Although weeding is hardly anyone’s favorite chore, by summer, many gardeners have finally had their fill of digging and pulling pesky weeds.

But when weeds are left to grow too long, they can quickly go to seed. And that is when problems multiply.

Allowing weeds to grow long enough to form a seed head is one of the biggest garden mistakes made. A single dandelion head can contain from 50 to 150 seeds. And that can multiply your dandelion weed problems by 50 to 100 times.

So stay at those weeding chores. If all else fails, at lease cut or trim down existing weeds down before they mature enough to grow more seed.  See : How To Keep Weeds At Bay For Good!

#2 Failing To Remove Spent Blooms From Annuals And Perennials

If you want your annual and perennial flowers to keep blooming or bloom longer, then pinching off dead or dying blooms is a must!

garden mistakes

Keep picking off old blooms to keep new coming on!

Pinching off spent blooms from annual and perennial flowers allows plants to focus their energy on producing new blooms.

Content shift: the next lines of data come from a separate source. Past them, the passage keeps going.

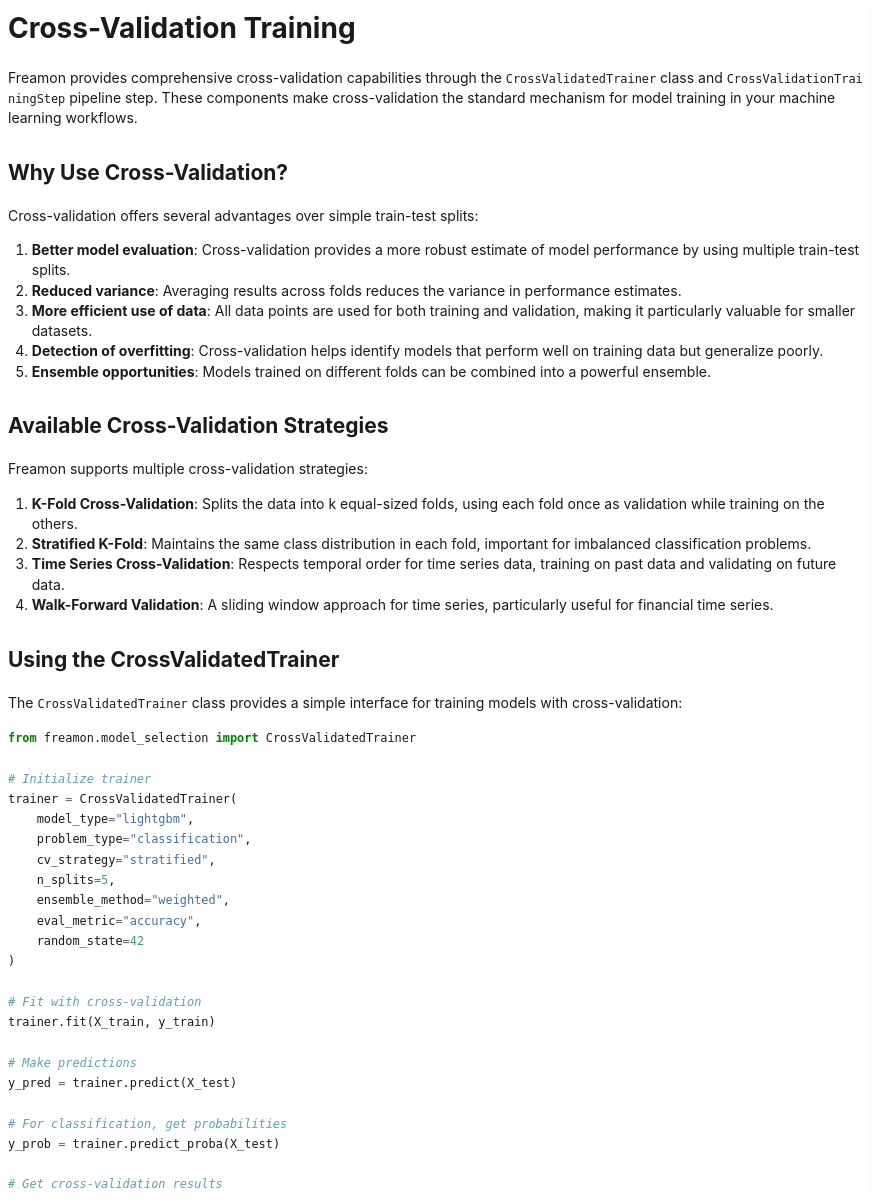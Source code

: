 # Cross-Validation Training

Freamon provides comprehensive cross-validation capabilities through the `CrossValidatedTrainer` class and `CrossValidationTrainingStep` pipeline step. These components make cross-validation the standard mechanism for model training in your machine learning workflows.

## Why Use Cross-Validation?

Cross-validation offers several advantages over simple train-test splits:

1. **Better model evaluation**: Cross-validation provides a more robust estimate of model performance by using multiple train-test splits.
2. **Reduced variance**: Averaging results across folds reduces the variance in performance estimates.
3. **More efficient use of data**: All data points are used for both training and validation, making it particularly valuable for smaller datasets.
4. **Detection of overfitting**: Cross-validation helps identify models that perform well on training data but generalize poorly.
5. **Ensemble opportunities**: Models trained on different folds can be combined into a powerful ensemble.

## Available Cross-Validation Strategies

Freamon supports multiple cross-validation strategies:

1. **K-Fold Cross-Validation**: Splits the data into k equal-sized folds, using each fold once as validation while training on the others.
2. **Stratified K-Fold**: Maintains the same class distribution in each fold, important for imbalanced classification problems.
3. **Time Series Cross-Validation**: Respects temporal order for time series data, training on past data and validating on future data.
4. **Walk-Forward Validation**: A sliding window approach for time series, particularly useful for financial time series.

## Using the CrossValidatedTrainer

The `CrossValidatedTrainer` class provides a simple interface for training models with cross-validation:

```python
from freamon.model_selection import CrossValidatedTrainer

# Initialize trainer
trainer = CrossValidatedTrainer(
    model_type="lightgbm",
    problem_type="classification",
    cv_strategy="stratified",
    n_splits=5,
    ensemble_method="weighted",
    eval_metric="accuracy",
    random_state=42
)

# Fit with cross-validation
trainer.fit(X_train, y_train)

# Make predictions
y_pred = trainer.predict(X_test)

# For classification, get probabilities
y_prob = trainer.predict_proba(X_test)

# Get cross-validation results
```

As you walk your landscape every few days, continue to remove any dead or dying blooms from hanging baskets, containers, and perennials in your flowerbeds. You will be amazed at the results, and rewarded with more blooms and color.

#3 Composting Vegetable Seeds And Damaged Plant Material

As a gardener, creating a compost pile is one of the best things you can do. Good compost can bring life and vitality to gardens, flowers, trees and more.

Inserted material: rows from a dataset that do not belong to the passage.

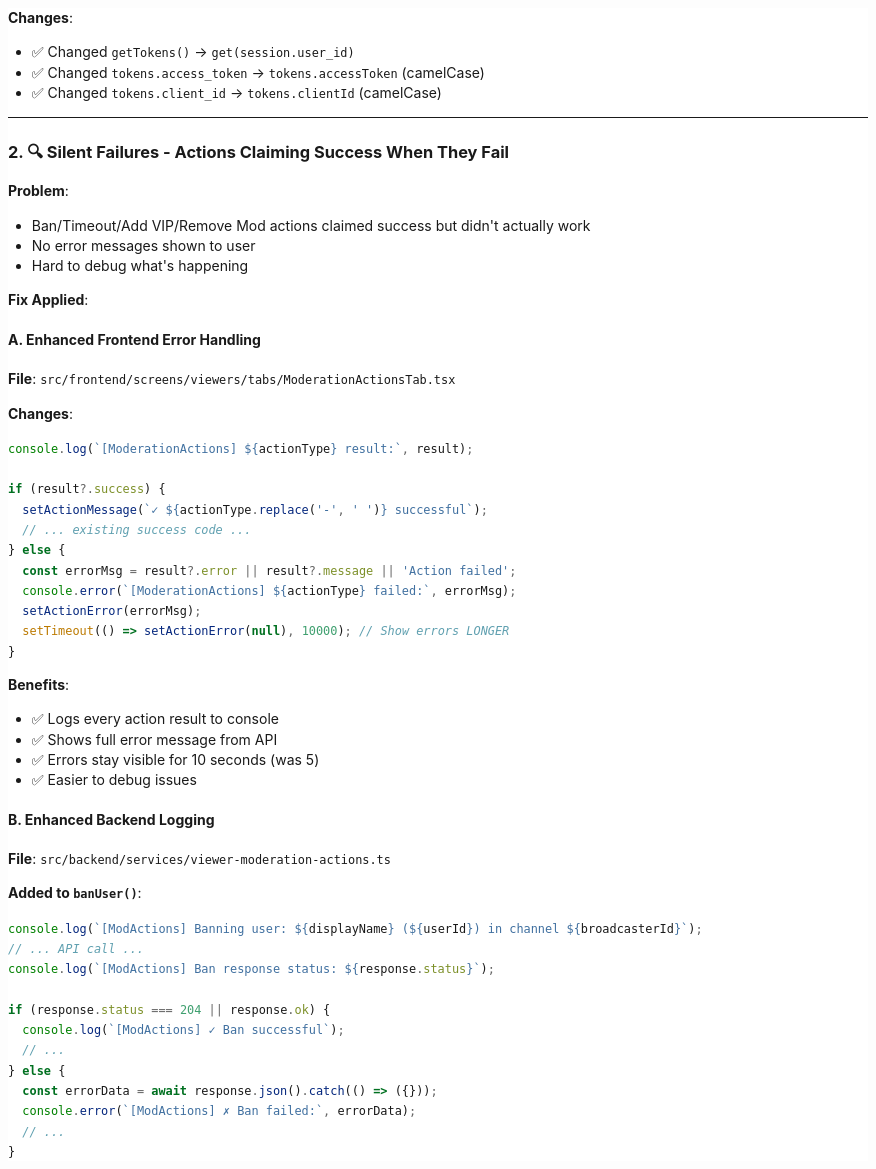 **Changes**:
- ✅ Changed `getTokens()` → `get(session.user_id)`
- ✅ Changed `tokens.access_token` → `tokens.accessToken` (camelCase)
- ✅ Changed `tokens.client_id` → `tokens.clientId` (camelCase)

---

### 2. 🔍 Silent Failures - Actions Claiming Success When They Fail

**Problem**:
- Ban/Timeout/Add VIP/Remove Mod actions claimed success but didn't actually work
- No error messages shown to user
- Hard to debug what's happening

**Fix Applied**:

#### A. Enhanced Frontend Error Handling
**File**: `src/frontend/screens/viewers/tabs/ModerationActionsTab.tsx`

**Changes**:
```typescript
console.log(`[ModerationActions] ${actionType} result:`, result);

if (result?.success) {
  setActionMessage(`✓ ${actionType.replace('-', ' ')} successful`);
  // ... existing success code ...
} else {
  const errorMsg = result?.error || result?.message || 'Action failed';
  console.error(`[ModerationActions] ${actionType} failed:`, errorMsg);
  setActionError(errorMsg);
  setTimeout(() => setActionError(null), 10000); // Show errors LONGER
}
```

**Benefits**:
- ✅ Logs every action result to console
- ✅ Shows full error message from API
- ✅ Errors stay visible for 10 seconds (was 5)
- ✅ Easier to debug issues

#### B. Enhanced Backend Logging
**File**: `src/backend/services/viewer-moderation-actions.ts`

**Added to `banUser()`**:
```typescript
console.log(`[ModActions] Banning user: ${displayName} (${userId}) in channel ${broadcasterId}`);
// ... API call ...
console.log(`[ModActions] Ban response status: ${response.status}`);

if (response.status === 204 || response.ok) {
  console.log(`[ModActions] ✓ Ban successful`);
  // ...
} else {
  const errorData = await response.json().catch(() => ({}));
  console.error(`[ModActions] ✗ Ban failed:`, errorData);
  // ...
}
```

But not when it contains hundreds of thousands of seeds, or even worse, disease. Only compost materials that have not been damaged by blight or disease. In addition, resists putting in rotting vegetables or scraps from the kitchen that contain huge seed pods.

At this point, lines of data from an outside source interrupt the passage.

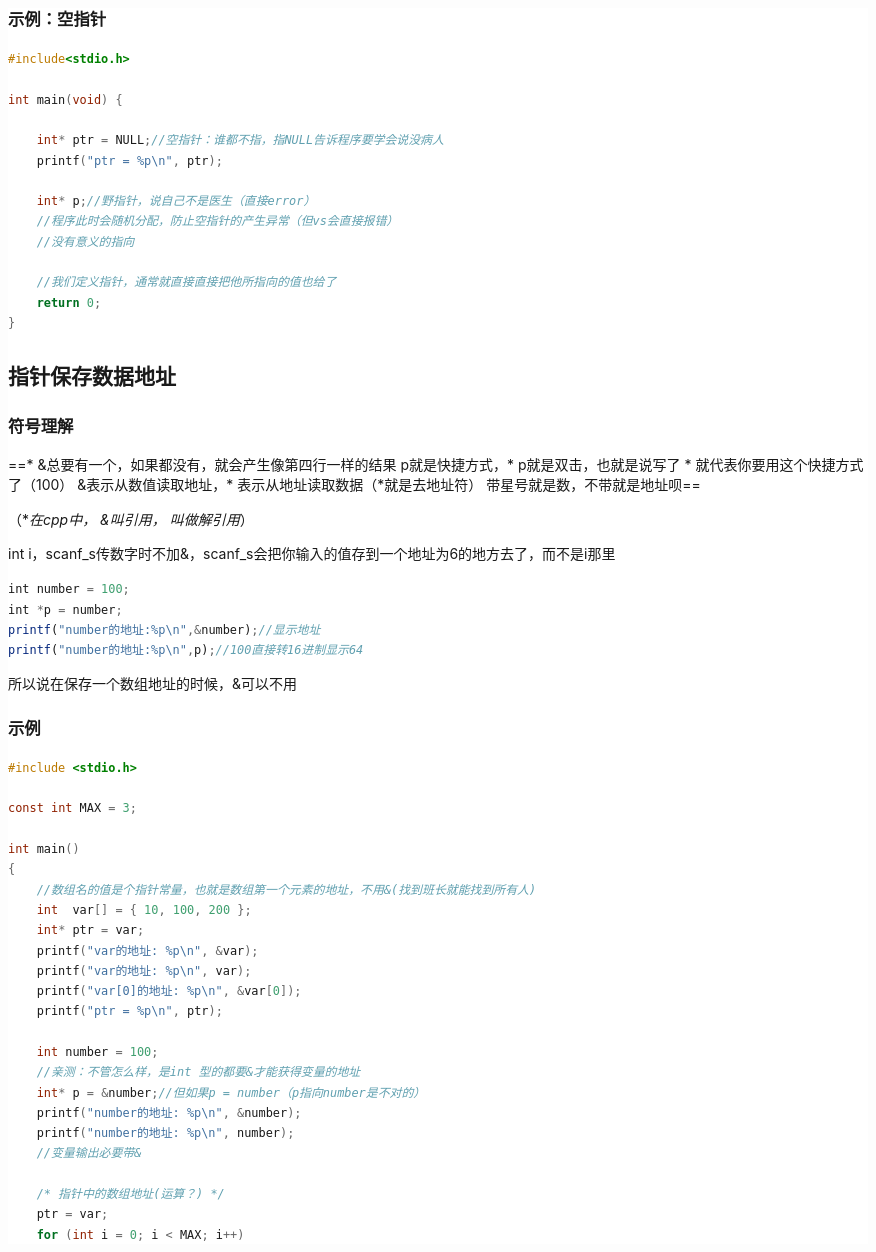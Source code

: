 ### 示例：空指针
```c
#include<stdio.h>

int main(void) {

	int* ptr = NULL;//空指针：谁都不指，指NULL告诉程序要学会说没病人
	printf("ptr = %p\n", ptr);

	int* p;//野指针，说自己不是医生（直接error）
	//程序此时会随机分配，防止空指针的产生异常（但vs会直接报错）
	//没有意义的指向

	//我们定义指针，通常就直接直接把他所指向的值也给了
	return 0;
}

```

## 指针保存数据地址
### 符号理解
==*  &总要有一个，如果都没有，就会产生像第四行一样的结果
p就是快捷方式，* p就是双击，也就是说写了 * 就代表你要用这个快捷方式了（100）
&表示从数值读取地址，* 表示从地址读取数据（*就是去地址符）
带星号就是数，不带就是地址呗==

（**在cpp中， &叫引用， *叫做解引用**）

int i，scanf_s传数字时不加&，scanf_s会把你输入的值存到一个地址为6的地方去了，而不是i那里

```javascript {.line-numbers}
int number = 100;
int *p = number;
printf("number的地址:%p\n",&number);//显示地址
printf("number的地址:%p\n",p);//100直接转16进制显示64
```
所以说在保存一个数组地址的时候，&可以不用

### 示例
```c
#include <stdio.h>

const int MAX = 3;

int main()
{
    //数组名的值是个指针常量，也就是数组第一个元素的地址，不用&(找到班长就能找到所有人)
    int  var[] = { 10, 100, 200 };
    int* ptr = var;
    printf("var的地址: %p\n", &var);
    printf("var的地址: %p\n", var);
    printf("var[0]的地址: %p\n", &var[0]);
    printf("ptr = %p\n", ptr);

    int number = 100;
    //亲测：不管怎么样，是int 型的都要&才能获得变量的地址
    int* p = &number;//但如果p = number（p指向number是不对的）
    printf("number的地址: %p\n", &number);
    printf("number的地址: %p\n", number);
    //变量输出必要带&

    /* 指针中的数组地址(运算？) */
    ptr = var;
    for (int i = 0; i < MAX; i++)
```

Most home compost piles simply don’t get hot enough to kill weed seeds or pathogens. So if you compost bad material or seeds – you are likely to create more problems than the compost is worth!

Before putting vegetable scraps into the pile, always remove the seed cores. If fruit or foliage looks diseased, keep it out of the compost pile. It can keep you from making one of the costliest garden mistakes of all.

#4 Don’t Forget To Water Bushes and Trees

Although gardeners are quick to notice wilting vegetable plants and flowers, we sometimes forget that shrubs and bushes need water too.

garden mistakes

Don’t forget to water shrubs, bushes and trees if the weather turns dry!

During extended periods of dry weather, be sure to supply small bushes, shrubs and trees with water. When watering, water slow and deep. Soaker hoses are a great for this purpose. They keep evaporation to a minimum, and can be laid around the root zones easily.  Product Link : 25′ Soaker Hose –  50′ Soaker Hose

#5 Over-Fertilizing

Whether vegetable plants in the garden, perennials in flowerbeds, or shrubs, trees and bushes, be careful of applying too much fertilizer during the hot summer months.

For vegetable plants, over-fertilizing can actually lead to less fruiting. Plants use the excess energy to create new stems, branches and foliage, cutting down on new blooms.

Too much fertilizer can also be tough on perennials, shrubs and trees. For starters, it runs the risk of burning plants during the hot summer months. In addition, it can create too much late season growth for perennials, shrubs and bushes, leaving them vulnerable to the winter weather ahead.